My parents were both entrepreneurs: They owned a chain of video stores and a karaoke bar and also ran a successful manufacturing company. My parents never had a 9-to-5 job, but wanted their children to take a more traditional path of getting a degree, a job and climbing the corporate ladder.

To own your own business, you have to love what you’re doing because you’ll be spending hundreds of thousands of hours on it to be at the top of your game.

Joy Yap sits on a step of a home surrounded in natural wood, stone

Ensure your brand has a greater purpose.

An avid diver, I became a passionate advocate of environmental conservation when I experienced the deterioration of the ocean.

I donate a portion of my sales to Sea Shepherd Conservation Society, an international non-profit, marine wildlife conservation organization.
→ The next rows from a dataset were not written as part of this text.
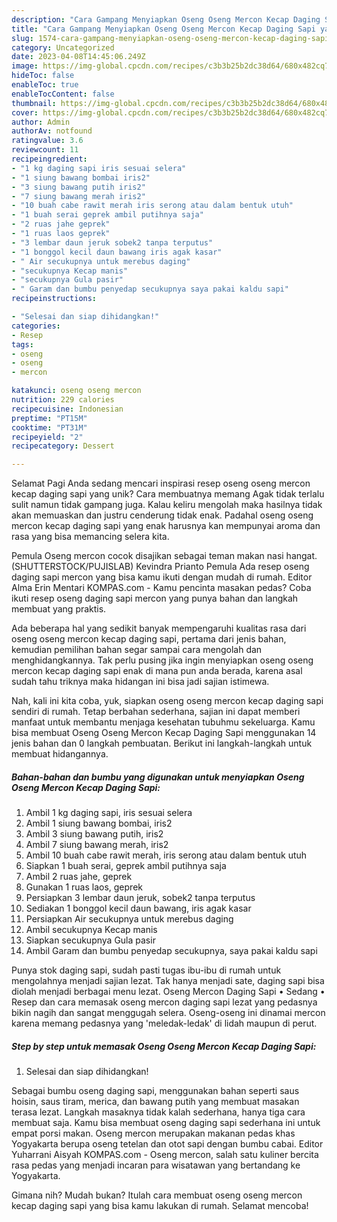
 ```yaml
---
description: "Cara Gampang Menyiapkan Oseng Oseng Mercon Kecap Daging Sapi yang Lezat, Mantap"
title: "Cara Gampang Menyiapkan Oseng Oseng Mercon Kecap Daging Sapi yang Lezat, Mantap"
slug: 1574-cara-gampang-menyiapkan-oseng-oseng-mercon-kecap-daging-sapi-yang-lezat-mantap
category: Uncategorized
date: 2023-04-08T14:45:06.249Z
image: https://img-global.cpcdn.com/recipes/c3b3b25b2dc38d64/680x482cq70/oseng-oseng-mercon-kecap-daging-sapi-foto-resep-utama.jpg
hideToc: false
enableToc: true
enableTocContent: false
thumbnail: https://img-global.cpcdn.com/recipes/c3b3b25b2dc38d64/680x482cq70/oseng-oseng-mercon-kecap-daging-sapi-foto-resep-utama.jpg
cover: https://img-global.cpcdn.com/recipes/c3b3b25b2dc38d64/680x482cq70/oseng-oseng-mercon-kecap-daging-sapi-foto-resep-utama.jpg
author: Admin
authorAv: notfound
ratingvalue: 3.6
reviewcount: 11
recipeingredient:
- "1 kg daging sapi iris sesuai selera"
- "1 siung bawang bombai iris2"
- "3 siung bawang putih iris2"
- "7 siung bawang merah iris2"
- "10 buah cabe rawit merah iris serong atau dalam bentuk utuh"
- "1 buah serai geprek ambil putihnya saja"
- "2 ruas jahe geprek"
- "1 ruas laos geprek"
- "3 lembar daun jeruk sobek2 tanpa terputus"
- "1 bonggol kecil daun bawang iris agak kasar"
- " Air secukupnya untuk merebus daging"
- "secukupnya Kecap manis"
- "secukupnya Gula pasir"
- " Garam dan bumbu penyedap secukupnya saya pakai kaldu sapi"
recipeinstructions:

- "Selesai dan siap dihidangkan!"
categories:
- Resep
tags:
- oseng
- oseng
- mercon

katakunci: oseng oseng mercon 
nutrition: 229 calories
recipecuisine: Indonesian
preptime: "PT15M"
cooktime: "PT31M"
recipeyield: "2"
recipecategory: Dessert

---
```



Selamat Pagi Anda sedang mencari inspirasi resep oseng oseng mercon kecap daging sapi yang unik? Cara membuatnya memang Agak tidak terlalu sulit namun tidak gampang juga. Kalau keliru mengolah maka hasilnya tidak akan memuaskan dan justru cenderung tidak enak. Padahal oseng oseng mercon kecap daging sapi yang enak harusnya kan mempunyai aroma dan rasa yang bisa memancing selera kita.


Pemula Oseng mercon cocok disajikan sebagai teman makan nasi hangat. (SHUTTERSTOCK/PUJISLAB) Kevindra Prianto Pemula Ada resep oseng daging sapi mercon yang bisa kamu ikuti dengan mudah di rumah. Editor Alma Erin Mentari KOMPAS.com - Kamu pencinta masakan pedas? Coba ikuti resep oseng daging sapi mercon yang punya bahan dan langkah membuat yang praktis.

Ada beberapa hal yang sedikit banyak mempengaruhi kualitas rasa dari oseng oseng mercon kecap daging sapi, pertama dari jenis bahan, kemudian pemilihan bahan segar sampai cara mengolah dan menghidangkannya. Tak perlu pusing jika ingin menyiapkan oseng oseng mercon kecap daging sapi enak di mana pun anda berada, karena asal sudah tahu triknya maka hidangan ini bisa jadi sajian istimewa.


Nah, kali ini kita coba, yuk, siapkan oseng oseng mercon kecap daging sapi sendiri di rumah. Tetap berbahan sederhana, sajian ini dapat memberi manfaat untuk membantu menjaga kesehatan tubuhmu sekeluarga. Kamu bisa membuat Oseng Oseng Mercon Kecap Daging Sapi menggunakan 14 jenis bahan dan 0 langkah pembuatan. Berikut ini langkah-langkah untuk membuat hidangannya.

<!--inarticleads1-->

##### Bahan-bahan dan bumbu yang digunakan untuk menyiapkan Oseng Oseng Mercon Kecap Daging Sapi:

1. Ambil 1 kg daging sapi, iris sesuai selera
1. Ambil 1 siung bawang bombai, iris2
1. Ambil 3 siung bawang putih, iris2
1. Ambil 7 siung bawang merah, iris2
1. Ambil 10 buah cabe rawit merah, iris serong atau dalam bentuk utuh
1. Siapkan 1 buah serai, geprek ambil putihnya saja
1. Ambil 2 ruas jahe, geprek
1. Gunakan 1 ruas laos, geprek
1. Persiapkan 3 lembar daun jeruk, sobek2 tanpa terputus
1. Sediakan 1 bonggol kecil daun bawang, iris agak kasar
1. Persiapkan  Air secukupnya untuk merebus daging
1. Ambil secukupnya Kecap manis
1. Siapkan secukupnya Gula pasir
1. Ambil  Garam dan bumbu penyedap secukupnya, saya pakai kaldu sapi


Punya stok daging sapi, sudah pasti tugas ibu-ibu di rumah untuk mengolahnya menjadi sajian lezat. Tak hanya menjadi sate, daging sapi bisa diolah menjadi berbagai menu lezat. Oseng Mercon Daging Sapi • Sedang • Resep dan cara memasak oseng mercon daging sapi lezat yang pedasnya bikin nagih dan sangat menggugah selera. Oseng-oseng ini dinamai mercon karena memang pedasnya yang &#39;meledak-ledak&#39; di lidah maupun di perut. 

<!--inarticleads2-->

##### Step by step untuk memasak Oseng Oseng Mercon Kecap Daging Sapi:


1. Selesai dan siap dihidangkan!

Sebagai bumbu oseng daging sapi, menggunakan bahan seperti saus hoisin, saus tiram, merica, dan bawang putih yang membuat masakan terasa lezat. Langkah masaknya tidak kalah sederhana, hanya tiga cara membuat saja. Kamu bisa membuat oseng daging sapi sederhana ini untuk empat porsi makan. Oseng mercon merupakan makanan pedas khas Yogyakarta berupa oseng tetelan dan otot sapi dengan bumbu cabai. Editor Yuharrani Aisyah KOMPAS.com - Oseng mercon, salah satu kuliner bercita rasa pedas yang menjadi incaran para wisatawan yang bertandang ke Yogyakarta. 

Gimana nih? Mudah bukan? Itulah cara membuat oseng oseng mercon kecap daging sapi yang bisa kamu lakukan di rumah. Selamat mencoba!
Pretty soon, we will be swimming in plastics rather than sea life. I love the ocean, it is the lifeblood of planet Earth and humankind and I want our company to do our part.

My motto

I believe that we all have a purpose on Earth; we all have a gift, something unique we are meant to give back to the world. It should be our life’s purpose to find what that is and go for it. It is with this belief that I created Wyld. Wyld stands for What You Love Doing and being a Wyld one means you’re uniquely you—fearlessly charting your own course in life and relentlessly pursuing what sets your soul on fire. I hope to inspire others to live fully the life that they truly deserve.